In his concluding remarks, the president and co-founder of the Lisbon Council, Paul Hofheinz, offered his way of looking at open data: ‘To me, the beauty and power of data visualisation is the knowledge that we can generate with it. It´s the way that we can take data, which is – let´s face it – a boring pile of statistics and numbers, and turn it into something useful and understandable that moves us forward as a society.’
Open data in action
Using open data to create something useful and understandable that moves us forward as a society is what EU Datathon is all about. This annual open data competition invites innovators from all over the world to propose ideas for applications that address the priorities of the EU and use datasets published at the official portal for European data, data.europa.eu. The finals of this year´s EU Datathon crowned the final day of the EU Open Data Days.
The contest was opened by Commissioner Johannes Hahn who reminded the audience that ’moving forward is not always constrained by a lack of technology, but often by a lack of an appropriate mindset’ and appreciated the competition for giving floor to many innovative ideas of the course of its existence.
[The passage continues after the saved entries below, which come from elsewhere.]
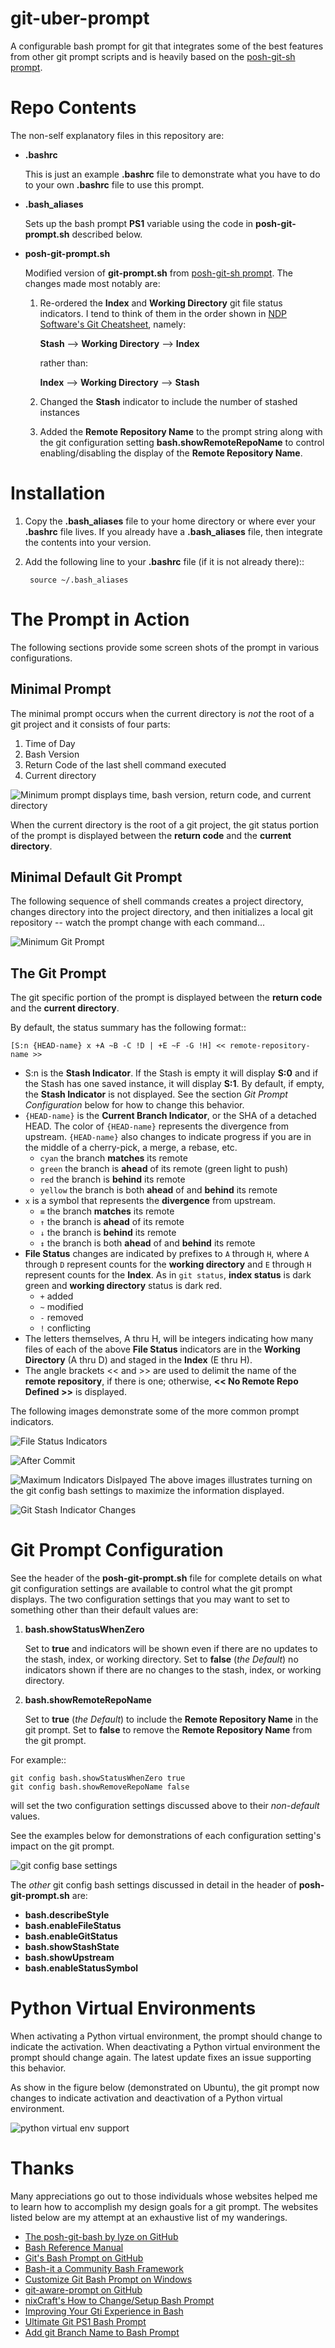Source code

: # git-uber-prompt
A configurable bash prompt for git that integrates some of the best features from other git prompt scripts and is heavily based on the [posh-git-sh prompt](https://github.com/lyze/posh-git-sh).

# Repo Contents
The non-self explanatory files in this repository are:

- **.bashrc**

	This is just an example **.bashrc** file to demonstrate what you have to do to your own **.bashrc** file to use this prompt.

- **.bash_aliases**

	Sets up the bash prompt **PS1** variable using the code in **posh-git-prompt.sh** described below.	

- **posh-git-prompt.sh**

	Modified version of **git-prompt.sh** from [posh-git-sh prompt](https://github.com/lyze/posh-git-sh). The changes made most notably are:

	1. Re-ordered the **Index** and **Working Directory** git file status indicators. I tend to think of them in the order shown in [NDP Software's Git Cheatsheet](https://ndpsoftware.com/git-cheatsheet.html), namely:
		
		**Stash** --> **Working Directory** --> **Index**
	
		rather than:
	
		**Index** --> **Working Directory** --> **Stash**
	
	2. Changed the **Stash** indicator to include the number of stashed instances
	
	3. Added the **Remote Repository Name** to the prompt string along with the git configuration setting **bash.showRemoteRepoName** to control enabling/disabling the display of the **Remote Repository Name**.


# Installation
1. Copy the **.bash\_aliases** file to your home directory or where ever your **.bashrc** file lives.
If you already have a **.bash_aliases** file, then integrate the contents into your version.
2. Add the following line to your **.bashrc** file (if it is not already there)::

		source ~/.bash_aliases



# The Prompt in Action
The following sections provide some screen shots of the prompt in various configurations.

## Minimal Prompt
The minimal prompt occurs when the current directory is *not* the root of a git project and it consists of four parts:

1. Time of Day
2. Bash Version
3. Return Code of the last shell command executed
4. Current directory

![Minimum prompt displays time, bash version, return code, and current directory](http://i.imgur.com/kFNRiHZ.png)

When the current directory is the root of a git project, the git status portion of the prompt is displayed between the **return code** and the **current directory**.

## Minimal Default Git Prompt
The following sequence of shell commands creates a project directory, changes directory into the project directory, and then initializes a local git repository -- watch the prompt change with each command...

![Minimum Git Prompt](http://i.imgur.com/cFl5ClF.png)


## The Git Prompt
The git specific portion of the prompt is displayed between the **return code** and the **current directory**.

By default, the status summary has the following format::

	[S:n {HEAD-name} x +A ~B -C !D | +E ~F -G !H] << remote-repository-name >>

* S:n is the **Stash Indicator**. If the Stash is empty it will display **S:0** and if the Stash has one saved instance, it will display **S:1**. By default, if empty, the **Stash Indicator** is not displayed. See the section *Git Prompt Configuration* below for how to change this behavior.
* `{HEAD-name}` is the **Current Branch Indicator**, or the SHA of a detached HEAD. The color
  of `{HEAD-name}` represents the divergence from upstream. `{HEAD-name}` also
  changes to indicate progress if you are in the middle of a cherry-pick, a
  merge, a rebase, etc.
  * `cyan`   the branch **matches** its remote
  * `green`  the branch is **ahead** of its remote (green light to push)
  * `red`    the branch is **behind** its remote
  * `yellow` the branch is both **ahead** of and **behind** its remote
* `x` is a symbol that represents the **divergence** from upstream.
  * `≡` the branch **matches** its remote
  * `↑` the branch is **ahead** of its remote
  * `↓` the branch is **behind** its remote
  * `↕` the branch is both **ahead** of and **behind** its remote
* **File Status** changes are indicated by prefixes to `A` through `H`, where `A` through
  `D` represent counts for the **working directory** and `E` through `H` represent counts for
  the **Index**. As in `git status`, **index status** is dark green and
  **working directory** status is dark red.
  * `+` added
  * `~` modified
  * `-` removed
  * `!` conflicting
* The letters themselves, A thru H, will be integers indicating how many files of each of the above **File Status** indicators are in the **Working Directory** (A thru D) and staged in the **Index** (E thru H).
* The angle brackets << and >> are used to delimit the name of the **remote repository**, if there is one; otherwise, **<< No Remote Repo Defined >>** is displayed.

The following images demonstrate some of the more common prompt indicators.

![File Status Indicators](http://i.imgur.com/AOFurIG.png)

![After Commit](http://i.imgur.com/5oFYZz7.png)

![Maximum Indicators Dislpayed](http://i.imgur.com/Zjws3KQ.png)
The above images illustrates turning on the git config bash settings to maximize the information displayed.

![Git Stash Indicator Changes](http://i.imgur.com/TNDHVKQ.png)

# Git Prompt Configuration
See the header of the **posh-git-prompt.sh** file for complete details on what git configuration settings are available to control what the git prompt displays. The two configuration settings that you may want to set to something other than their default values are:

1. **bash.showStatusWhenZero**

	Set to **true** and indicators will be shown even if there are no updates to the stash, index, or working directory.
	Set to **false** (*the Default*) no indicators shown if there are no changes to the stash, index, or working directory.


2. **bash.showRemoteRepoName**

	Set to **true** (*the Default*) to include the **Remote Repository Name** in the git prompt.
	Set to **false** to remove the **Remote Repository Name** from the git prompt.

For example::

	git config bash.showStatusWhenZero true
	git config bash.showRemoveRepoName false

will set the two configuration settings discussed above to their *non-default* values.


See the examples below for demonstrations of each configuration setting's impact on the git prompt.

![git config base settings](http://i.imgur.com/q4BNbqM.png)

The *other* git config bash settings discussed in detail in the header of **posh-git-prompt.sh** are:

- **bash.describeStyle**
- **bash.enableFileStatus**
- **bash.enableGitStatus**
- **bash.showStashState**
- **bash.showUpstream**
- **bash.enableStatusSymbol**

# Python Virtual Environments
When activating a Python virtual environment, the prompt should change to indicate the activation. When deactivating a Python
virtual environment the prompt should change again. The latest update fixes an issue supporting this behavior.

As show in the figure below (demonstrated on Ubuntu), the git prompt now changes to indicate activation and deactivation of a Python
virtual environment.

![python virtual env support](https://i.imgur.com/J5aafAe.png)  


# Thanks
Many appreciations go out to those individuals whose websites helped me to learn how to accomplish my design goals for a git prompt. The websites listed below are my attempt at an exhaustive list of my wanderings.

- [The posh-git-bash by lyze on GitHub](https://github.com/lyze/posh-git-sh)
- [Bash Reference Manual](https://www.gnu.org/software/bash/manual/bashref.html)
- [Git's Bash Prompt on GitHub](https://github.com/git/git/blob/master/contrib/completion/git-prompt.sh)
- [Bash-it a Community Bash Framework](https://github.com/Bash-it/bash-it)
- [Customize Git Bash Prompt on Windows](https://alanbarber.com/2015/12/30/how-to-customize-the-git-for-windows-bash-shell-prompt/)
- [git-aware-prompt on GitHub](https://github.com/jimeh/git-aware-prompt)
- [nixCraft's How to Change/Setup Bash Prompt](https://www.cyberciti.biz/tips/howto-linux-unix-bash-shell-setup-prompt.html)
- [Improving Your Gti Experience in Bash](http://maximomussini.com/posts/bash-git-prompt/)
- [Ultimate Git PS1 Bash Prompt](http://mediadoneright.com/content/ultimate-git-ps1-bash-prompt)
- [Add git Branch Name to Bash Prompt](https://coderwall.com/p/fasnya/add-git-branch-name-to-bash-prompt)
Nine teams shortlisted for this year´s final pitch presented newly designed but fully functional apps that addressed one of the competition´s three challenges. Up for grabs was the prize fund of EUR 99 000, and the Public Choice Award.
A jury of 18 data specialists chaired by Per Nymand-Andersen (European Central Bank) selected the winners for each challenge:
CHALLENGE 1: A EUROPEAN GREEN DEAL – THE CARBONS (India)
This is a responsible food-lover´s dream app. It maps the carbon footprint of food items and helps users make environmentally friendly food choices.
CHALLENGE 2: AN ECONOMY THAT WORKS FOR PEOPLE – ITER IDEA (Italy)
Better mobility for young female professionals. The team of ITER IDEA presented a portal called Wonder Wanderlust Women that connects young women to career opportunities abroad by matching the user´s field of study, language skills and budget with job offers across Europe.
CHALLENGE 3: A EUROPE FIT FOR THE DIGITAL AGE – TrackMyEU (France, Italy)
This app helps the user explore and contextualise EU policies. Information can be sorted, ranked, and filtered according to individual preferences.
The Public Choice Award was the last surprise of the day to be revealed, and after moments of suspense, it was bestowed on the team of ITER IDEA. The full results of EU Datathon, together with short videos about the finalist teams, are available on the EU Datathon site.
The EU Open Data Days in numbers
- A call for submissions of proposals for both parts of the event closed on 21 May 2021. It attracted 247 proposals.
- The 247 proposals came from 47 countries, including 24 EU Member States.
- The event attracted well over 2.000 registrations from data enthusiasts, experts and solution-seekers.
The EU Open Data Days were organised by the Publications Office of the European Union, with the active support of over 60 partners, representing the data providers from EU institutions and agencies, European national open data portal and national statistical offices, and key digital players in Luxembourg. The official press release and other promotional materials are available on the EU Open Data Days site. Video recordings of all contributions will soon be available on the same site.